It is essential to explore reliable streamflow forecasting techniques for water resources management. In this study, a Bayesian wavelet–support vector regression model (BWS model) is developed for one- and multistep-ahead streamflow forecasting using local meteohydrological observations and climate indices including El Niño–Southern Oscillation (ENSO) and the Indian Ocean dipole (IOD) as potential predictors. To accomplish this, a two-step strategy is applied. In the first step, the discrete wavelet transform is coupled with a support vector regression model for streamflow prediction.
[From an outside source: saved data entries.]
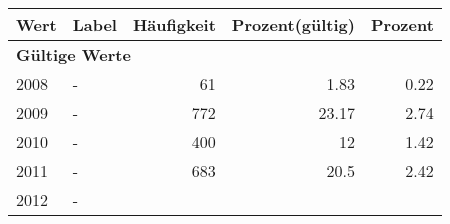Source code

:      \begin{longtable}{lXrrr}
     \toprule
     \textbf{Wert} & \textbf{Label} & \textbf{Häufigkeit} & \textbf{Prozent(gültig)} & \textbf{Prozent} \\
     \endhead
     \midrule
     \multicolumn{5}{l}{\textbf{Gültige Werte}}\\

     2008 &
     \multicolumn{1}{X}{ -  } &


       \num{61} &
       \num[round-mode=places,round-precision=2]{1.83} &
         \num[round-mode=places,round-precision=2]{0.22} \\

     2009 &
     \multicolumn{1}{X}{ -  } &


       \num{772} &
       \num[round-mode=places,round-precision=2]{23.17} &
         \num[round-mode=places,round-precision=2]{2.74} \\

     2010 &
     \multicolumn{1}{X}{ -  } &


       \num{400} &
       \num[round-mode=places,round-precision=2]{12} &
         \num[round-mode=places,round-precision=2]{1.42} \\

     2011 &
     \multicolumn{1}{X}{ -  } &


       \num{683} &
       \num[round-mode=places,round-precision=2]{20.5} &
         \num[round-mode=places,round-precision=2]{2.42} \\

     2012 &
     \multicolumn{1}{X}{ -  } &



\end{longtable}
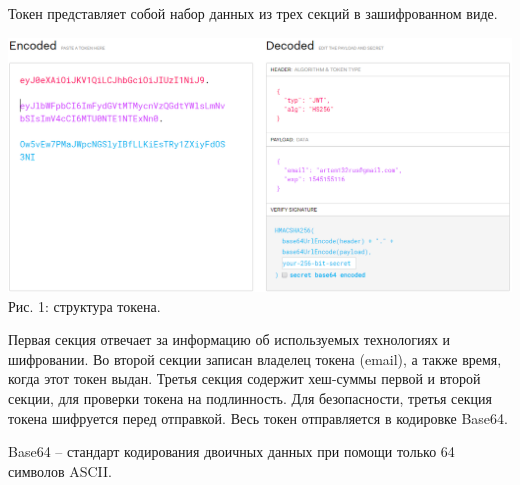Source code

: \documentclass[14pt, a4paper]{extarticle}
\begin{document}
    Токен представляет собой набор данных из трех секций в зашифрованном виде.
    \begin{center}
        \includegraphics[width=\textwidth]{img/token1.png}\\
        Рис. 1: структура токена.\\[\baselineskip]
    \end{center}
    Первая секция отвечает за информацию об используемых технологиях и шифровании. Во второй секции записан владелец токена (email), а также время, когда этот токен выдан. Третья секция содержит хеш-суммы первой и второй секции, для проверки токена на подлинность. Для безопасности, третья секция токена шифруется перед отправкой. Весь токен отправляется в кодировке Base64.

    Base64 – стандарт кодирования двоичных данных при помощи только 64 символов ASCII.


    \newpage
\end{document}
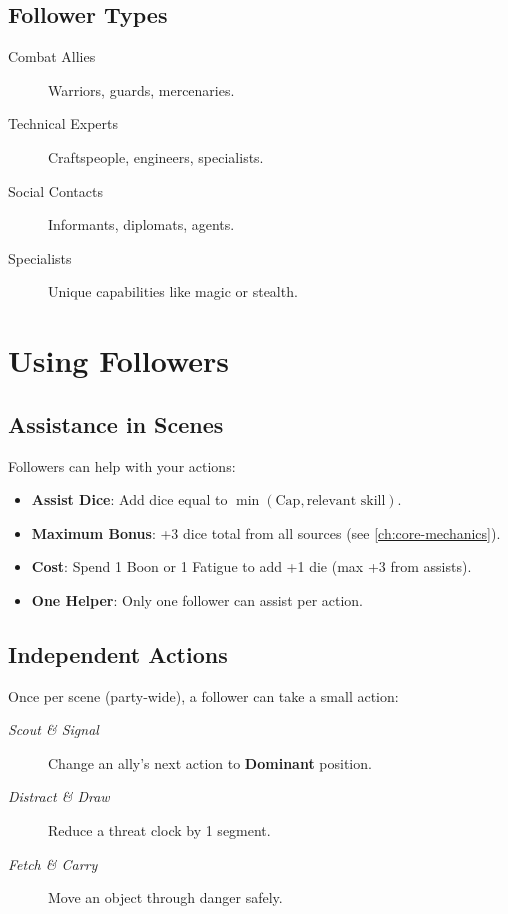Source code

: \subsection*{Follower Types}
\label{sec:follower-types}
\begin{description}
\item[Combat Allies] Warriors, guards, mercenaries.
\item[Technical Experts] Craftspeople, engineers, specialists.
\item[Social Contacts] Informants, diplomats, agents.
\item[Specialists] Unique capabilities like magic or stealth.
\end{description}

\section{Using Followers}
\label{sec:using-followers}

\subsection*{Assistance in Scenes}
\label{sec:follower-assistance}
Followers can help with your actions:
\begin{itemize}
\item \textbf{Assist Dice}: Add dice equal to $\min(\text{Cap}, \text{relevant skill})$.
\item \textbf{Maximum Bonus}: +3 dice total from all sources (see \ref{ch:core-mechanics}).
\item \textbf{Cost}: Spend 1 Boon or 1 Fatigue to add +1 die (max +3 from assists).
\item \textbf{One Helper}: Only one follower can assist per action.
\end{itemize}

\subsection*{Independent Actions}
\label{sec:follower-independent}
Once per scene (party‑wide), a follower can take a small action:
\begin{description}
\item[\emph{Scout \& Signal}] Change an ally’s next action to \textbf{Dominant} position.
\item[\emph{Distract \& Draw}] Reduce a threat clock by 1 segment.
\item[\emph{Fetch \& Carry}] Move an object through danger safely.
\end{description}

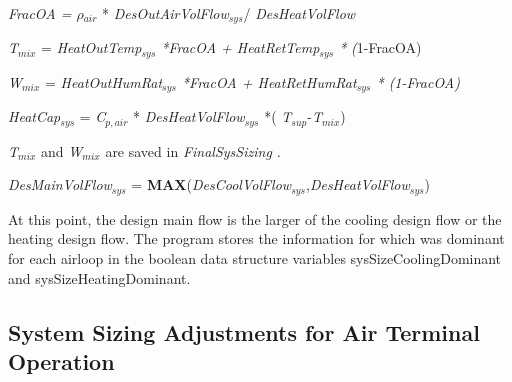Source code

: \emph{FracOA = $\rho$\(_{air}\)} * \emph{DesOutAirVolFlow\(_{sys}\)}/ \emph{DesHeatVolFlow}

\emph{T\(_{mix}\)} = \emph{HeatOutTemp\(_{sys}\) *FracOA + HeatRetTemp\(_{sys}\) *} \emph{(}1-FracOA)

\emph{W\(_{mix}\)} = \emph{HeatOutHumRat\(_{sys}\) *FracOA + HeatRetHumRat\(_{sys}\) * (1-FracOA)}

\emph{HeatCap\(_{sys}\)} = \emph{C\(_{p,air}\)} * \emph{DesHeatVolFlow\(_{sys}\)} *( \emph{T\(_{sup}\)}-\emph{T\(_{mix}\)})

\emph{T\(_{mix}\)} and \emph{W\(_{mix}\)} are saved in \emph{FinalSysSizing} \emph{.}

\begin{enumerate}
\def\labelenumi{(\roman{enumi})}
\setcounter{enumi}{6}
\tightlist
{\setlength\itemindent{25pt} \item \emph{DesMainVolFlow\(_{sys}\)} = \textbf{MAX}(\emph{DesCoolVolFlow\(_{sys}\)},\emph{DesHeatVolFlow\(_{sys}\)})}
\end{enumerate}

At this point, the design main flow is the larger of the cooling design flow or the heating design flow. The program stores the information for which was dominant for each airloop in the boolean data structure variables sysSizeCoolingDominant and sysSizeHeatingDominant. 

\subsection{System Sizing Adjustments for Air Terminal Operation}\label{system-sizing-adjustments-for-air-terminal-operation}

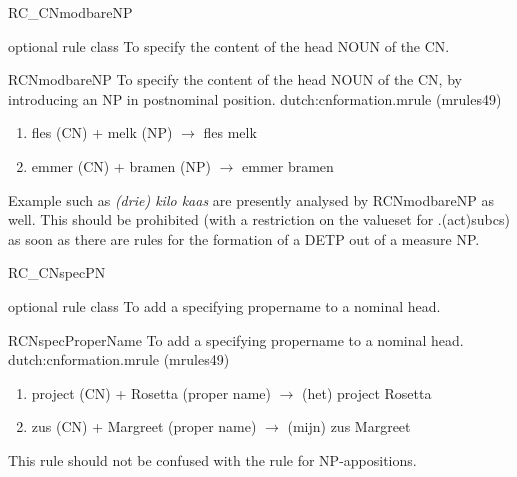 \begin{mruleclass}{RC\_CNmodbareNP}
\begin{classdescr}
\kind optional rule class
\classtask To specify the content of the head NOUN of the CN.
\classremarks

\nofilters

\nospeedrules

\noplannedrules

\norulesnotince


\end{classdescr}

\begin{members}


\begin{member}
 RCNmodbareNP
 To specify the content of the head NOUN of the CN, by
introducing an NP in postnominal position.
\file dutch:cnformation.mrule (mrules49)
\semantics \nosemantics
\example\mbox{}
\begin{enumerate}
  \item 
 fles (CN) + melk (NP) $\rightarrow$ fles melk
  \item
 emmer (CN) + bramen (NP) $\rightarrow$  emmer bramen
\end{enumerate}
\remarks\mbox{}
Example such as {\em (drie) kilo kaas} are presently analysed by RCNmodbareNP 
as well. 
This should be prohibited (with a restriction on the valueset for 
.(act)subcs) as soon as there are rules for the formation of a 
DETP out of a measure NP. 
\end{member}
\end{members}
\end{mruleclass}
\begin{mruleclass}{RC\_CNspecPN}
\begin{classdescr}
\kind optional rule class
\classtask To add a specifying propername to a nominal head.
\classremarks

\nofilters

\nospeedrules

\noplannedrules

\norulesnotince


\end{classdescr}

\begin{members}


\begin{member}
 RCNspecProperName
 To add a specifying propername to a nominal head.
\file dutch:cnformation.mrule (mrules49)
\semantics \nosemantics
\example \mbox{}
\begin{enumerate}
  \item 
project (CN) + Rosetta (proper name) $\rightarrow$ 
(het) project Rosetta
  \item
zus (CN) + Margreet (proper name) $\rightarrow$ 
(mijn) zus Margreet
\end{enumerate}
\remarks\mbox{}
This rule should not be confused with the rule for NP-appositions.
\end{member}
\end{members}

\end{mruleclass}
The three key factors of mother wavelets, decomposition levels, and edge effects are considered in the wavelet decomposition phase when using the hybrid wavelet–support vector regression model (WS model). Different combinations of these factors form a variety of WS models with corresponding forecasts. The second step combines multiple candidate WS models with “good” performance via Bayesian model averaging. This integrates the predictive strengths of different candidate WS models, giving a realistic assessment of the predictive uncertainty. The new ensemble model is used to forecast daily and monthly streamflows at two sites in Dongjiang basin, southern China. The results show that the proposed BWS model consistently generates more reliable predictions for daily (lead times of 1–7 days) and monthly (lead times of 1–3 months) forecasts as compared with the best single-member WS models and the adaptive neuro-fuzzy inference system (ANFIS). Furthermore, the proposed BWS model provides detailed information about the predictive uncertainty.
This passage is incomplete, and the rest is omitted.